-- YOUR TASK --
Across the records, how many lines contain "Navigate"? Answer with the number alone.

-- RECORDED INFORMATION --

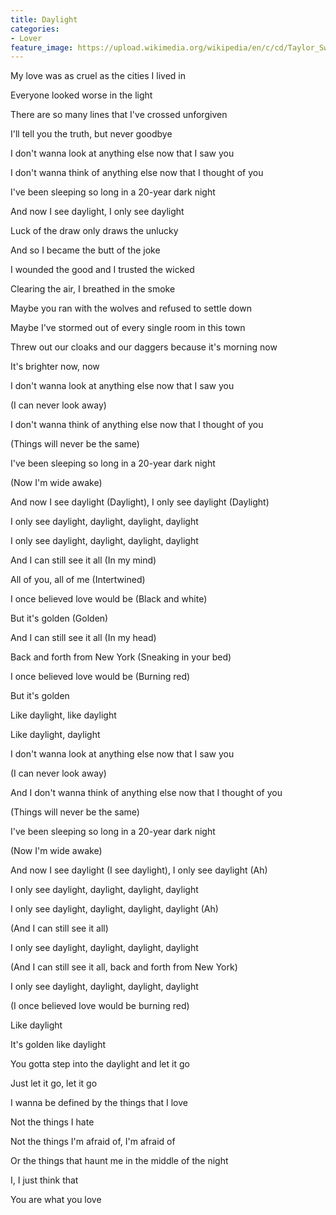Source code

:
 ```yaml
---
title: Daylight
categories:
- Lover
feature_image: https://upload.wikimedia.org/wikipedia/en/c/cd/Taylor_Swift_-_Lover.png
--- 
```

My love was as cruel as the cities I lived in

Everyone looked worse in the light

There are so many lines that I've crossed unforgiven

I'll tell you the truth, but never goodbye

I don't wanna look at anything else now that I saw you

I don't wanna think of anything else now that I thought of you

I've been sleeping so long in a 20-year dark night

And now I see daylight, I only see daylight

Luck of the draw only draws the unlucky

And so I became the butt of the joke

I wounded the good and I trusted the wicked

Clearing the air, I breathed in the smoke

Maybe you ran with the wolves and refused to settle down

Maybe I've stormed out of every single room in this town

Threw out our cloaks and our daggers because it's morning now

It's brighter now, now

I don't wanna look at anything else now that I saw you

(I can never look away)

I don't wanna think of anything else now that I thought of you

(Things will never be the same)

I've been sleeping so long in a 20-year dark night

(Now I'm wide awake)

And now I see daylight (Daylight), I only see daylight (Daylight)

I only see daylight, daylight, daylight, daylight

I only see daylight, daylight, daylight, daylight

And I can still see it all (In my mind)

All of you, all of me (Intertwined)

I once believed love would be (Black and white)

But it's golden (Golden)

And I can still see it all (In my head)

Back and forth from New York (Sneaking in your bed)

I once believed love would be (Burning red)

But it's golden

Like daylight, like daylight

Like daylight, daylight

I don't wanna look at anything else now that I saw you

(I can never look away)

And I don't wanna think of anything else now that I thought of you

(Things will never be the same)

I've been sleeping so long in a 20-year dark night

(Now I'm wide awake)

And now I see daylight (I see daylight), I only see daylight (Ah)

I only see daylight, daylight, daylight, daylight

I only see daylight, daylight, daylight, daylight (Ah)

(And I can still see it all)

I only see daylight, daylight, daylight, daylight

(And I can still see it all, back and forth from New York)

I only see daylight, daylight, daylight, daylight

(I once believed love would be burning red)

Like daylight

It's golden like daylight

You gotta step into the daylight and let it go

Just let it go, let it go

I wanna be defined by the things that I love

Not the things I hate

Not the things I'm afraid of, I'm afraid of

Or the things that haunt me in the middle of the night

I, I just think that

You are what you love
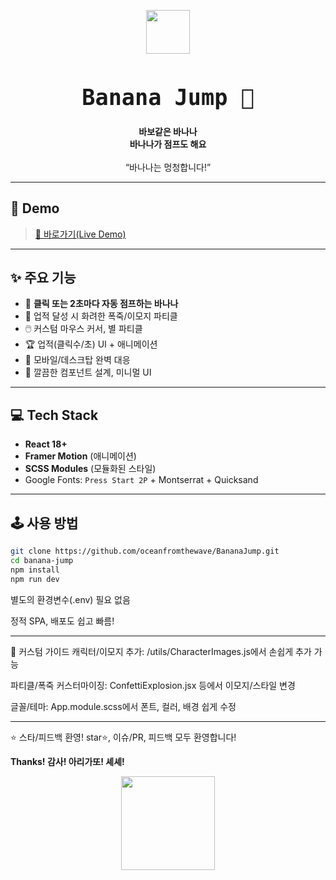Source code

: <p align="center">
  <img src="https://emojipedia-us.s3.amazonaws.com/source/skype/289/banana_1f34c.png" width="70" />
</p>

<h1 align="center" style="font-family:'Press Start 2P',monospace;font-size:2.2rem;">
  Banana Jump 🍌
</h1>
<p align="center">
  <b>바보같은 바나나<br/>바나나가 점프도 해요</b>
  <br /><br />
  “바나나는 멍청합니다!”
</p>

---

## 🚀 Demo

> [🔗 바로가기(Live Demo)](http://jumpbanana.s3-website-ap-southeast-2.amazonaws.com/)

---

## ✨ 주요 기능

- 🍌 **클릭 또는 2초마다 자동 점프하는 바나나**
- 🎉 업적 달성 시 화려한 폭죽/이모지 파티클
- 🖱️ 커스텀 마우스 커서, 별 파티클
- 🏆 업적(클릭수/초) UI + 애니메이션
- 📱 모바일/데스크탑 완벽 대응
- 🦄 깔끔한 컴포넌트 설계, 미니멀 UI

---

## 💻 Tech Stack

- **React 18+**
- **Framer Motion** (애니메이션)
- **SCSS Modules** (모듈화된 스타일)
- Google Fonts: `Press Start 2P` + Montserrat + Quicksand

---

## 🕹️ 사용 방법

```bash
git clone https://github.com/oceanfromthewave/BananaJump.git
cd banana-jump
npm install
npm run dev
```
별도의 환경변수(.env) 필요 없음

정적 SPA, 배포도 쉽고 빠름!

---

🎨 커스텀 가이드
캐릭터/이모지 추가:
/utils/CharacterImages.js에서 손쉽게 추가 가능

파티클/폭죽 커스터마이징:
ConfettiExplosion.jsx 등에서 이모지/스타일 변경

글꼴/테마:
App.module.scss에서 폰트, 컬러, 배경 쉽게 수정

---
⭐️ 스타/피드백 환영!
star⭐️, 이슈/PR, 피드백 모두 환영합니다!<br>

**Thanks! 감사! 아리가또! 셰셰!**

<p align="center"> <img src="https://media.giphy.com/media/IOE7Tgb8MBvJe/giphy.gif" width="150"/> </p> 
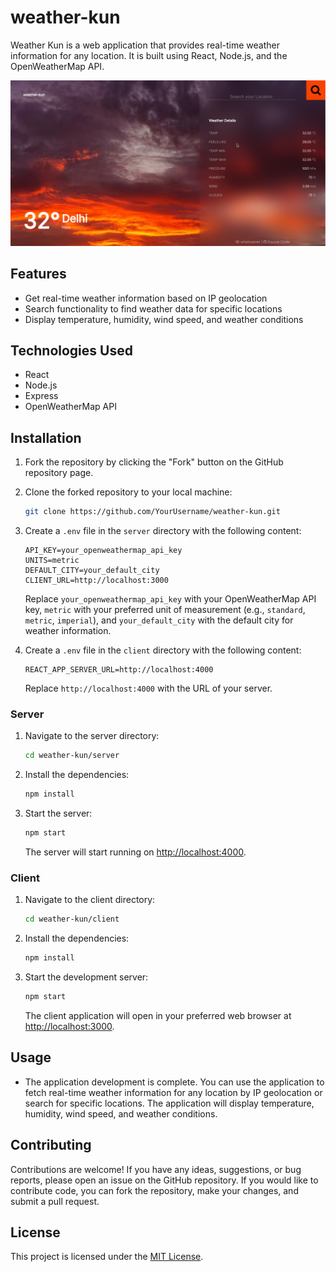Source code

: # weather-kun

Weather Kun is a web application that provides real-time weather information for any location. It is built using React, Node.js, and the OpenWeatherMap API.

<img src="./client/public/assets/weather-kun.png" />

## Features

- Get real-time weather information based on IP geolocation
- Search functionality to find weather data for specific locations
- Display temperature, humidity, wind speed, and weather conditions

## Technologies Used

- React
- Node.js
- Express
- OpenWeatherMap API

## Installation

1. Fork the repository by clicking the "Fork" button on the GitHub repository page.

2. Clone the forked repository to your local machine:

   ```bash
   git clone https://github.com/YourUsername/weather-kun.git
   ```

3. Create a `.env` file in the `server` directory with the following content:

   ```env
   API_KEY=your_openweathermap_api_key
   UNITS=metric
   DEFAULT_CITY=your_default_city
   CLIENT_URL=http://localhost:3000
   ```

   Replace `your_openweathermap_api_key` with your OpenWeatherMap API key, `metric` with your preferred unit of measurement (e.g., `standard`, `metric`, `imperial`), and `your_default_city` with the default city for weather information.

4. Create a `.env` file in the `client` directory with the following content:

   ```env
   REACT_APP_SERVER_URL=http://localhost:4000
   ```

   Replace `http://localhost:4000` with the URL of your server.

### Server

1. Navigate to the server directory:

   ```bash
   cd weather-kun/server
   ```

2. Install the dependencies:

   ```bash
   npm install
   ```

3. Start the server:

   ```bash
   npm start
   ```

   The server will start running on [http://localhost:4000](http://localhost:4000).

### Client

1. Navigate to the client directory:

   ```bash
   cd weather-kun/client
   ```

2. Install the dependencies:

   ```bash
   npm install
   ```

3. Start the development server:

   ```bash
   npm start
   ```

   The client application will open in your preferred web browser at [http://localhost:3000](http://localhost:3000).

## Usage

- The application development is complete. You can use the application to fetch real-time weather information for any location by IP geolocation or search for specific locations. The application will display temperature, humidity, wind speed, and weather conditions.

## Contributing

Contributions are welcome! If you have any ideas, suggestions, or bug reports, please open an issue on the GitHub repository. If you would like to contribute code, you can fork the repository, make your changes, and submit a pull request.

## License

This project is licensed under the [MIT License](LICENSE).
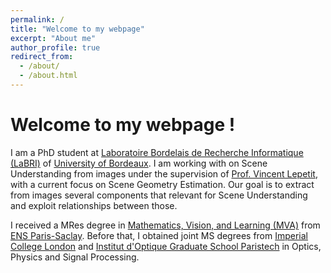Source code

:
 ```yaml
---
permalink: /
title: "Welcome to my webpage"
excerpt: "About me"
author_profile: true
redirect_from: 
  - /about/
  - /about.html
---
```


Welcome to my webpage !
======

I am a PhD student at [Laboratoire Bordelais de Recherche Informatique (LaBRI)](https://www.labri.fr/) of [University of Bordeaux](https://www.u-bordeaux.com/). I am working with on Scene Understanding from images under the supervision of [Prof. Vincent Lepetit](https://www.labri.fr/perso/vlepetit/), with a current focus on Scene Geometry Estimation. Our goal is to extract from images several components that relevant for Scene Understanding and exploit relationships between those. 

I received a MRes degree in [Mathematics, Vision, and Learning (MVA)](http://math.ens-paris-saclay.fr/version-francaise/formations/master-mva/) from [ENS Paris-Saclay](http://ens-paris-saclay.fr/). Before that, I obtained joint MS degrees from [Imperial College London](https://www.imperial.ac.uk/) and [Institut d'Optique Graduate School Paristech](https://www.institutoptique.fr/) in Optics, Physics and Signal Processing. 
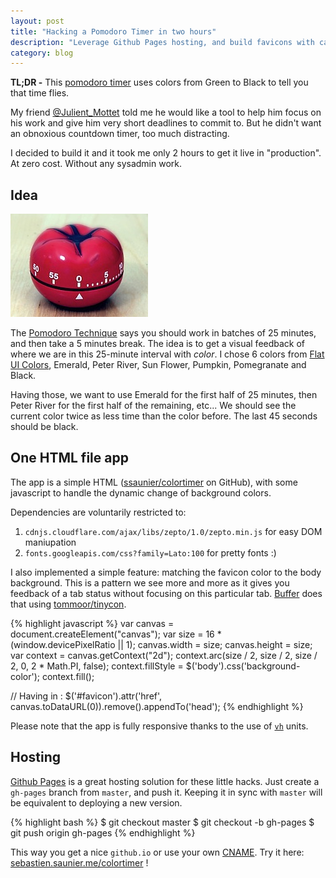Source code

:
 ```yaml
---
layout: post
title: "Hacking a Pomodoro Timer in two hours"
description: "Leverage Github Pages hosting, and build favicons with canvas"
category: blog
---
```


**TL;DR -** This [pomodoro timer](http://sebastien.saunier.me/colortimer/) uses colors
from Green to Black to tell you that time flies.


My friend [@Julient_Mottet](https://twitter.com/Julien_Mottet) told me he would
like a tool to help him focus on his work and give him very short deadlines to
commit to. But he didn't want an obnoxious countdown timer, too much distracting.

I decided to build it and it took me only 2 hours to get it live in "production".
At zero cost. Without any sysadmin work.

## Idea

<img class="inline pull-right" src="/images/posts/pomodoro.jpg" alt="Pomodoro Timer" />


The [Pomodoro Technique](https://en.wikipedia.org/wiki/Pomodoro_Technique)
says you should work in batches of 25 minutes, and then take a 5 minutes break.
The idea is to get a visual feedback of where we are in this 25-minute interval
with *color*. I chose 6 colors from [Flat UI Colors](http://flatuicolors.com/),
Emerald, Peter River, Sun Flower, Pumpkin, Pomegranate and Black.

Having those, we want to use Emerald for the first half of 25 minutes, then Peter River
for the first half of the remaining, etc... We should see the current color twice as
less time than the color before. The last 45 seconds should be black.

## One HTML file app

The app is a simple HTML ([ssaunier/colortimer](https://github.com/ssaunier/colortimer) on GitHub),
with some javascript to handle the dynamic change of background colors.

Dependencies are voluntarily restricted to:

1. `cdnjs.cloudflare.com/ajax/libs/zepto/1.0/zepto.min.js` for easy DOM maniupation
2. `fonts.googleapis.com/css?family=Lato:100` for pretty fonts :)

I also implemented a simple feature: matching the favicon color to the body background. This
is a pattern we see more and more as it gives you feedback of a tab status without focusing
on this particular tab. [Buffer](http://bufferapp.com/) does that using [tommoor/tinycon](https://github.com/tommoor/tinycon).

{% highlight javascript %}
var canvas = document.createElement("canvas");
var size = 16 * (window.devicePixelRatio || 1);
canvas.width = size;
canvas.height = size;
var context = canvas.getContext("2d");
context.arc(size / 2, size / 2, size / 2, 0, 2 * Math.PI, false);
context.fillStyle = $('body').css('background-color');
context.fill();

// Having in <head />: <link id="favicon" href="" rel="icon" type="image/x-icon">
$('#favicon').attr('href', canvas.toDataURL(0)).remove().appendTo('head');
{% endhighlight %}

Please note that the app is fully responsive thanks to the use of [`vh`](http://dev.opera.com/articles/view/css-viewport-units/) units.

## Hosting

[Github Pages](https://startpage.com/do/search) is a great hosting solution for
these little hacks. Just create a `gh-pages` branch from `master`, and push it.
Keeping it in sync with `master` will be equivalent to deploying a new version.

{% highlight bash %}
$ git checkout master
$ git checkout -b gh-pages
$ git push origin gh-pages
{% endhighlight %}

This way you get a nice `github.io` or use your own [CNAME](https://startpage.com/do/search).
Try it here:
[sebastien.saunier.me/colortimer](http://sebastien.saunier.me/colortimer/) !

-- TASK SOLUTION --
2